◆ **ASSIGNMENT**
Print exactly, and only, the lines running from the line containing "- Check backend CORS allows your frontend URL" through the end of the records below.

◆ **AVAILABLE DATA**
····················

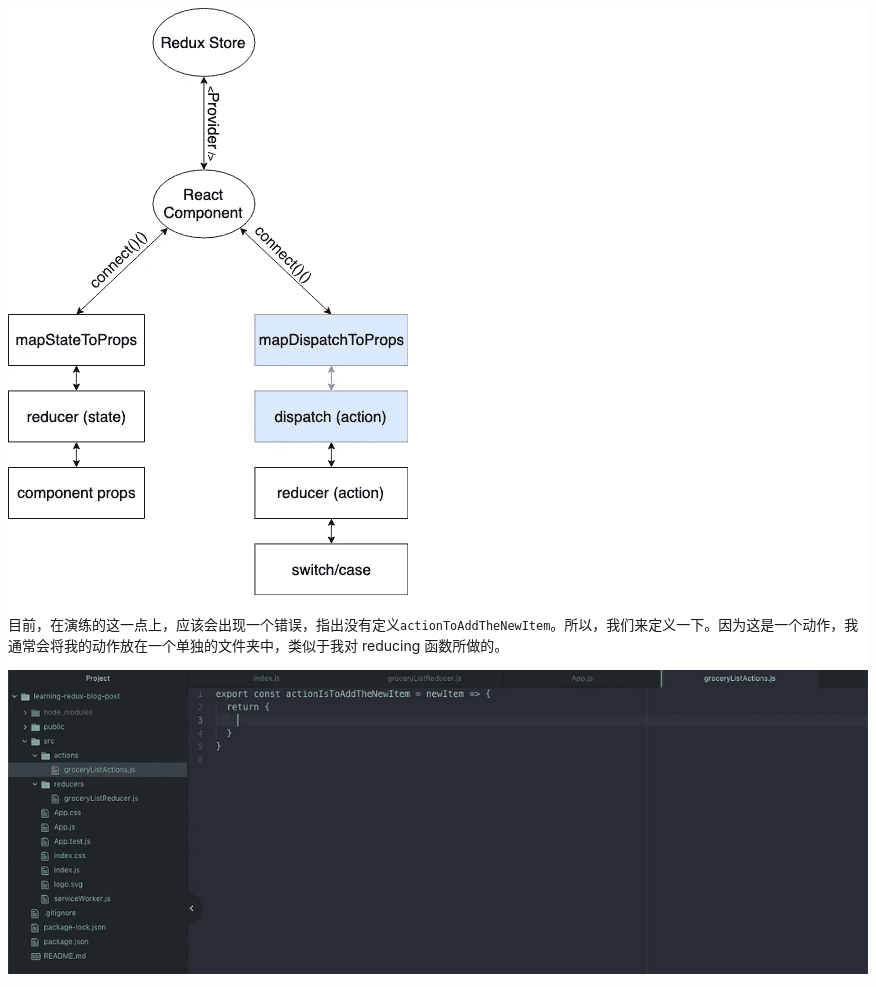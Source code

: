 ![](img/8eb300d99ef209f8157b7e902f73e742.png)

目前，在演练的这一点上，应该会出现一个错误，指出没有定义`actionToAddTheNewItem`。所以，我们来定义一下。因为这是一个动作，我通常会将我的动作放在一个单独的文件夹中，类似于我对 reducing 函数所做的。

![](img/b86a55f35833a2068da2b2a80bf1e0d3.png)

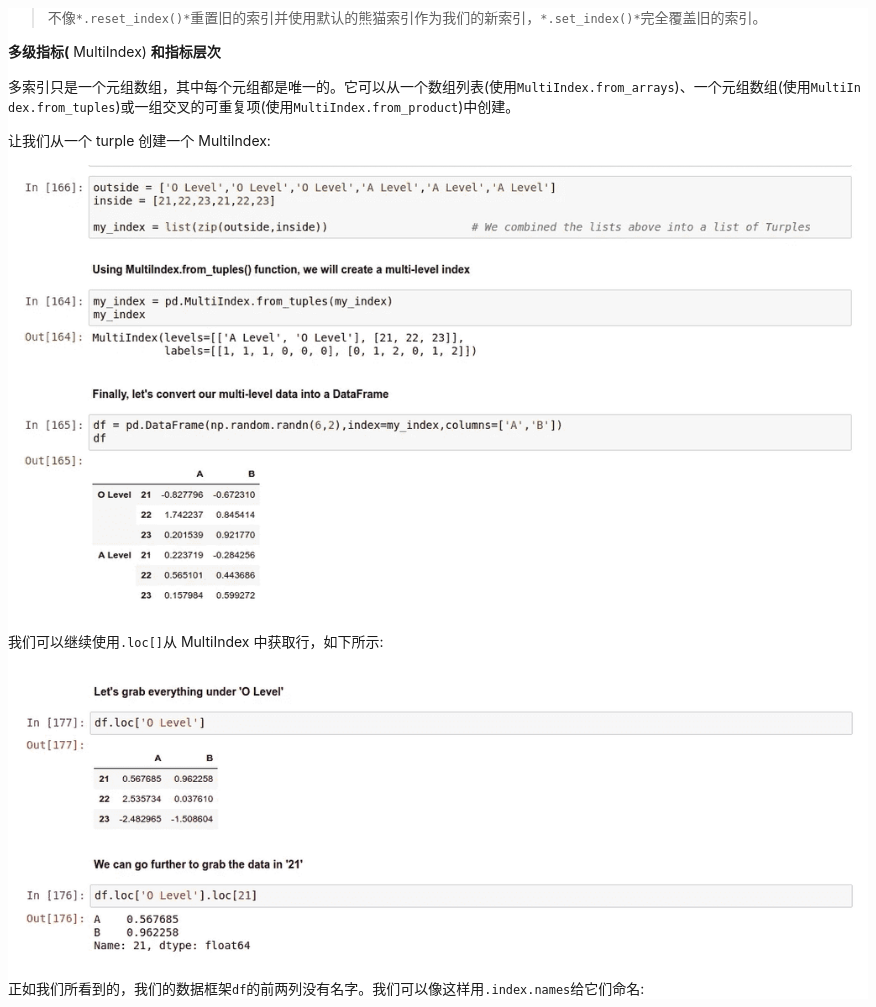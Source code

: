 > 不像`*.reset_index()*`重置旧的索引并使用默认的熊猫索引作为我们的新索引，`*.set_index()*`完全覆盖旧的索引。

**多级指标(** MultiIndex) **和指标层次**

多索引只是一个元组数组，其中每个元组都是唯一的。它可以从一个数组列表(使用`MultiIndex.from_arrays`)、一个元组数组(使用`MultiIndex.from_tuples`)或一组交叉的可重复项(使用`MultiIndex.from_product`)中创建。

让我们从一个 turple 创建一个 MultiIndex:

![](img/b940583f6d575a0ea744bad6f4d6a84b.png)

我们可以继续使用`.loc[]`从 MultiIndex 中获取行，如下所示:

![](img/609171a533cbc4647c84e6cd3e837952.png)

正如我们所看到的，我们的数据框架`df`的前两列没有名字。我们可以像这样用`.index.names`给它们命名:
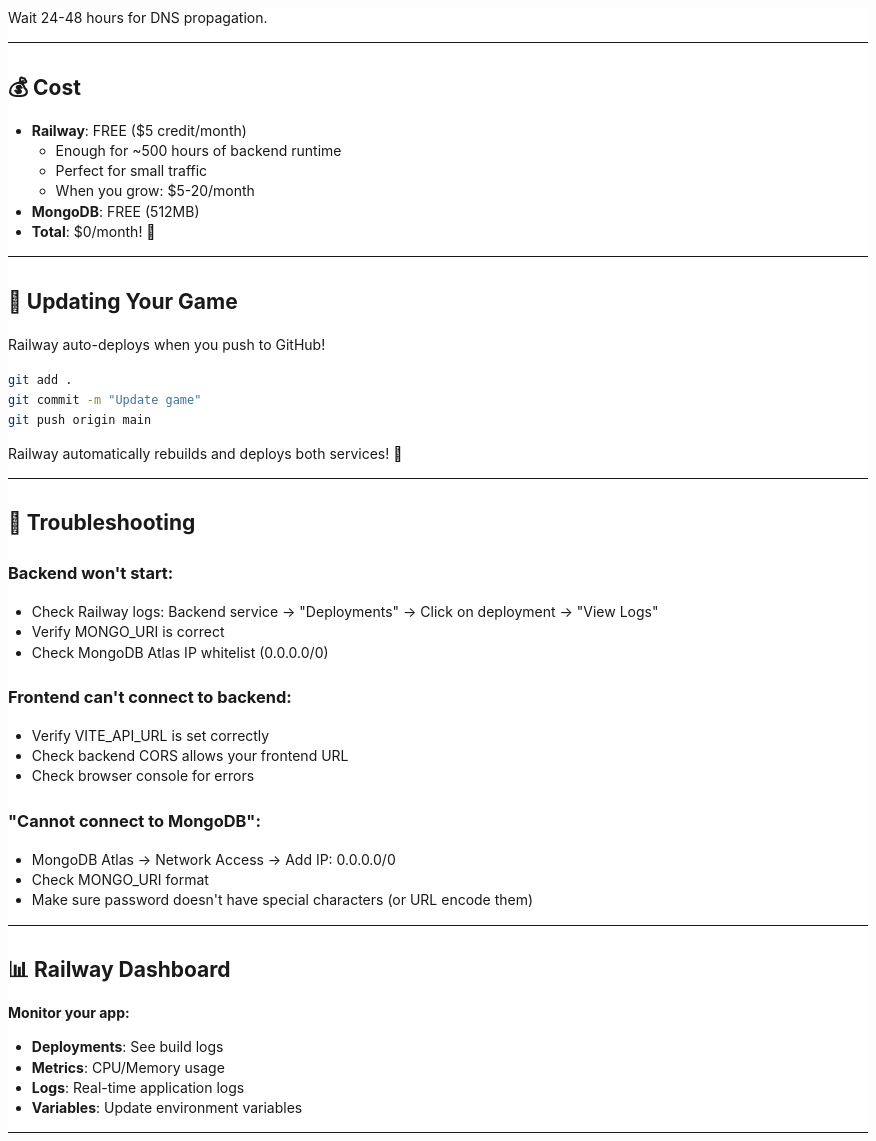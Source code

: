 Wait 24-48 hours for DNS propagation.

---

## 💰 Cost

- **Railway**: FREE ($5 credit/month)
  - Enough for ~500 hours of backend runtime
  - Perfect for small traffic
  - When you grow: $5-20/month
- **MongoDB**: FREE (512MB)
- **Total**: $0/month! 🎉

---

## 🔄 Updating Your Game

Railway auto-deploys when you push to GitHub!

```bash
git add .
git commit -m "Update game"
git push origin main
```

Railway automatically rebuilds and deploys both services! 🚀

---

## 🐛 Troubleshooting

### Backend won't start:
- Check Railway logs: Backend service → "Deployments" → Click on deployment → "View Logs"
- Verify MONGO_URI is correct
- Check MongoDB Atlas IP whitelist (0.0.0.0/0)

### Frontend can't connect to backend:
- Verify VITE_API_URL is set correctly
- Check backend CORS allows your frontend URL
- Check browser console for errors

### "Cannot connect to MongoDB":
- MongoDB Atlas → Network Access → Add IP: 0.0.0.0/0
- Check MONGO_URI format
- Make sure password doesn't have special characters (or URL encode them)

---

## 📊 Railway Dashboard

**Monitor your app:**
- **Deployments**: See build logs
- **Metrics**: CPU/Memory usage
- **Logs**: Real-time application logs
- **Variables**: Update environment variables

---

····················

◆ **YOUR RESPONSE**
- Check backend CORS allows your frontend URL
- Check browser console for errors

### "Cannot connect to MongoDB":
- MongoDB Atlas → Network Access → Add IP: 0.0.0.0/0
- Check MONGO_URI format
- Make sure password doesn't have special characters (or URL encode them)

---

## 📊 Railway Dashboard

**Monitor your app:**
- **Deployments**: See build logs
- **Metrics**: CPU/Memory usage
- **Logs**: Real-time application logs
- **Variables**: Update environment variables

---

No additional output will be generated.